時は遡ること数年、前回の観光旅行(神戸、大阪、京都→それぞれ観光旅行シリーズを執筆済み)の翌年に行った東海道と中山道の弥次喜多珍道中である。その中でいかにじーなが(ちゃっかり)写真を撮ってるかを描いてもいる。
前回はサプライズでスポットを知らせていなかったが、今回の観光旅行は、呑兵衛さんに予め大まかな旅程を知らせてある車での旅行である。(事故を起こしたら大変だからだ。)
それから、今回の旅行は自宅のいつも所用で出かける方の車と違う車のため、窓ガラスがUVカット使用なので車窓からの風景写真は撮れないことをお断りしておく。(快適な車なのだが、そこが残念である。)
北海道から本州方面へ旅行へ出かける際は、現地の滞在時間を有効に使うために夜の便に乗り、現地での前日夜もしくは当日朝に到着する便に乗るのが我が家のセオリーなのだ。

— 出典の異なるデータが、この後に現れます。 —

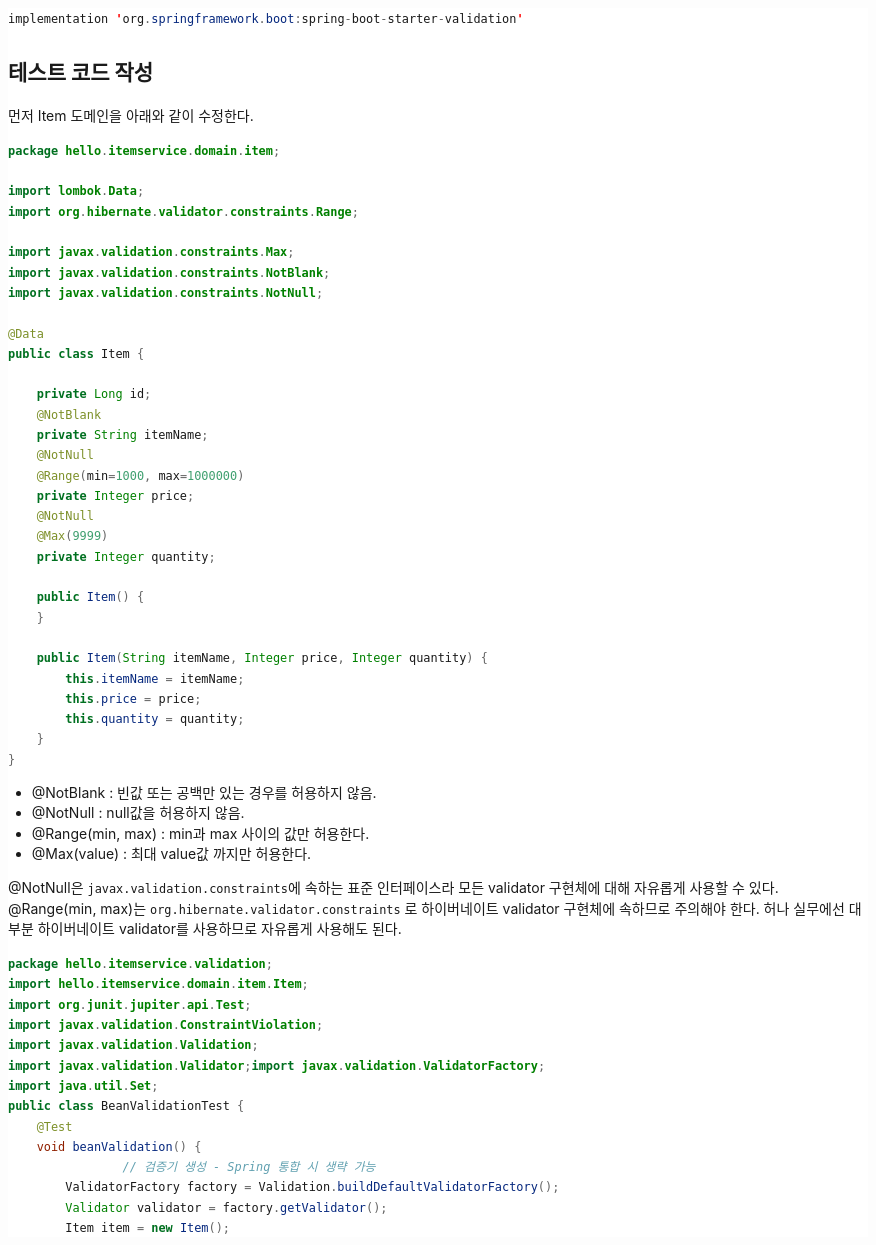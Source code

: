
 ```java
implementation 'org.springframework.boot:spring-boot-starter-validation'
```

## 테스트 코드 작성

먼저 Item 도메인을 아래와 같이 수정한다.

```java
package hello.itemservice.domain.item;

import lombok.Data;
import org.hibernate.validator.constraints.Range;

import javax.validation.constraints.Max;
import javax.validation.constraints.NotBlank;
import javax.validation.constraints.NotNull;

@Data
public class Item {

    private Long id;
    @NotBlank
    private String itemName;
    @NotNull
    @Range(min=1000, max=1000000)
    private Integer price;
    @NotNull
    @Max(9999)
    private Integer quantity;

    public Item() {
    }

    public Item(String itemName, Integer price, Integer quantity) {
        this.itemName = itemName;
        this.price = price;
        this.quantity = quantity;
    }
}
```

- @NotBlank : 빈값 또는 공백만 있는 경우를 허용하지 않음.
- @NotNull : null값을 허용하지 않음.
- @Range(min, max) : min과 max 사이의 값만 허용한다.
- @Max(value) : 최대 value값 까지만 허용한다.

@NotNull은 `javax.validation.constraints`에 속하는 표준 인터페이스라 모든 validator 구현체에 대해 자유롭게 사용할 수 있다. @Range(min, max)는 `org.hibernate.validator.constraints` 로 하이버네이트 validator 구현체에 속하므로 주의해야 한다. 허나 실무에선 대부분 하이버네이트 validator를 사용하므로 자유롭게 사용해도 된다.

```java
package hello.itemservice.validation;
import hello.itemservice.domain.item.Item;
import org.junit.jupiter.api.Test;
import javax.validation.ConstraintViolation;
import javax.validation.Validation;
import javax.validation.Validator;import javax.validation.ValidatorFactory;
import java.util.Set;
public class BeanValidationTest {
    @Test
    void beanValidation() {
				// 검증기 생성 - Spring 통합 시 생략 가능
        ValidatorFactory factory = Validation.buildDefaultValidatorFactory();
        Validator validator = factory.getValidator();
        Item item = new Item();
```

そのセオリー通りに今回は東海道中膝栗毛をするがために、前日に苫小牧から大洗便に乗って出発!!
20:00に大洗港に前日入りということで余裕を持った日程のようだと思われた。
しかし、さて晩御飯をPAなり国道6号線沿いなりで食べるには、中途半端な時間についてしまったのだ。
「いやぁー、まいったな、飯どうする?」
「この後に及んでコンビニは無いよね。」
「なら、PAの営業時間に間に合うように願って行ってみるか。」
もう、エイヤー!って勢いで高速道路のICまでナビを務める。(機械と人間両方)
旅行ではないが、所用でフェリーの道中は慣れたものである。
多い時は年10回近く出かけたものだった。
かくして、無事にICに辿り着き、晩御飯の後で仮眠できそうなPAを発見。
よしよし、晩御飯も仮眠できそうな駐車場(要は人気のない所)もキープし、シートを倒してgood nightである。

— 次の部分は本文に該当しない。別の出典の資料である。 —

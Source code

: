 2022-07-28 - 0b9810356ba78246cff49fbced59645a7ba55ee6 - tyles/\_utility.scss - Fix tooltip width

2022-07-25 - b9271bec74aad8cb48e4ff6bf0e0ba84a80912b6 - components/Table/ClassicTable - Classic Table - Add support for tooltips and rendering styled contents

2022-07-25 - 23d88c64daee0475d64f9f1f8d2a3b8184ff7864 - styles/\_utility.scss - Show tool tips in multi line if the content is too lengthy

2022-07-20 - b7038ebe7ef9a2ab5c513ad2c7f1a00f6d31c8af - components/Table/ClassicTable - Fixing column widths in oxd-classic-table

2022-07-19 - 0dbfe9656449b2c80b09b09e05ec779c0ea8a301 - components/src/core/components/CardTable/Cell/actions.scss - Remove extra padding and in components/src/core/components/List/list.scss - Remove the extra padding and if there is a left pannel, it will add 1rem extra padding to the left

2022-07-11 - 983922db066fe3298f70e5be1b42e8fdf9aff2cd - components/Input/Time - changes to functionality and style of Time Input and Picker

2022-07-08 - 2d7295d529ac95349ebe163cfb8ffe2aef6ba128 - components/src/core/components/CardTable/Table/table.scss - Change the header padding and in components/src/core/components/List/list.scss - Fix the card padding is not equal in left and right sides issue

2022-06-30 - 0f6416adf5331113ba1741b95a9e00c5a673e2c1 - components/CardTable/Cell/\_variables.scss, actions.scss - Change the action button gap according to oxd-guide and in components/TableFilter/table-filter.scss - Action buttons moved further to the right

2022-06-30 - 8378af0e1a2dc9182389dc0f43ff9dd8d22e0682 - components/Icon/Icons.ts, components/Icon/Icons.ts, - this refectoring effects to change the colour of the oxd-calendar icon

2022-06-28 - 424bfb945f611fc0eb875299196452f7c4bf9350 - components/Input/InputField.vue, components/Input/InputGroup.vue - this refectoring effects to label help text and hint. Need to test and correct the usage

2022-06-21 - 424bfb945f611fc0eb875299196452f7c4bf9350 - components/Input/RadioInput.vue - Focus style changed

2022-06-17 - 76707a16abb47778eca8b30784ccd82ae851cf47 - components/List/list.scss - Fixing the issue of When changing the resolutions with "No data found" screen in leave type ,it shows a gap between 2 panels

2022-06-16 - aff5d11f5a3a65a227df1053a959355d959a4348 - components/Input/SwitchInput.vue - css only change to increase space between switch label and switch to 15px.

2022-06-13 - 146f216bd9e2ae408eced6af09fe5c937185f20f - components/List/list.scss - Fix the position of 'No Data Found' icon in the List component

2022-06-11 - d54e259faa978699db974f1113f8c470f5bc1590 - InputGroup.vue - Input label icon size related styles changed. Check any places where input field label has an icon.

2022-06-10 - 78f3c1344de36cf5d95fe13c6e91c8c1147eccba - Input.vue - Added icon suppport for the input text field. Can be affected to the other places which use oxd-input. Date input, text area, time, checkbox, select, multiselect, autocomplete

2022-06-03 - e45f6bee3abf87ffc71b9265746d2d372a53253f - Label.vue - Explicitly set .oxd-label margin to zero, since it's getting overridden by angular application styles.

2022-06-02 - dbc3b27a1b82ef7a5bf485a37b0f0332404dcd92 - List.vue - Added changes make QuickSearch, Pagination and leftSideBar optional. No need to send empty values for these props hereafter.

_________ 夜中2時30分を回る頃 ____
アラームとともに目を覚ます。呑兵衛さんは酒パワーが無く起きられない。
一応、当日朝の扱いということで、出かける身支度を済ませ、ドライバーさんを起こす。
が、しかし、夫はまだ寝ててもいいじゃないか、的に一向に起きない。
そこで、日本橋の四つ立ちに間に合わないよ!!と一喝。
「うあ!!やばい、それは間に合わない。飯買ってる余裕ないじゃん。」
そりゃーそうだ。ご飯は四つ立ちなら走りながら食べるものだ。
ということで、常磐道から外環使って首都高へ。
朝のラッシュは避けたい。急げー!
朝4時を回るころ、やっと首都高に入る。
そこからが大変だ。降りたら迷子だ。ナビ使っててもわからん。
ということで、間違って降りたICで両国まで行ってやっと日本橋まで辿り着く。
これ、車が全然いない時間でよかった。まずは近くのコンビニでおにぎりを買う。
記念写真もそこそこに、見送る人もいないまま(そりゃそうだ)朝の四つ立ちということで道中の握り飯(ちゃんと1人2個)も確保して、いざ、出発!
いい?国道1号線なりに行けばいいんだよ?
「これ、真っ直ぐ行かせてもらえないじゃん。こっち空いてるって。」
いやいやいや、だからまずは東海道中膝栗毛もあるけど、お正月恒例のアレがあるでしょ。そのルートを優先に行くんだからね?
・・・「そういや箱根(駅伝)忘れてた。」
と、まぁ、水戸の後老公がうっかり八兵衛と道中共にする気持ちが分かる気がして、がっくり肩を落とすのであった。
とりあえず、道なり行くと左手に東京駅が見える。
新しくなってから一度も現地で見たことがない駅に夫が大興奮。
はいはい、真っ正面見たら更に鼻血出るかもよ。歴史好きなら。
「あ!大手門って実は国道1号線沿いかよ?!お堀は国道1号線沿いか!」
そうそう、そのリアクションいいね!ちなみに江戸城の現存する所も近くだったと思ったな。
じゃ、あとは道なりにGo!!
江戸の東海道早駆けのスタイルで、四つ立ちした後は握り飯を頬張りながら国道1号線なりに進む。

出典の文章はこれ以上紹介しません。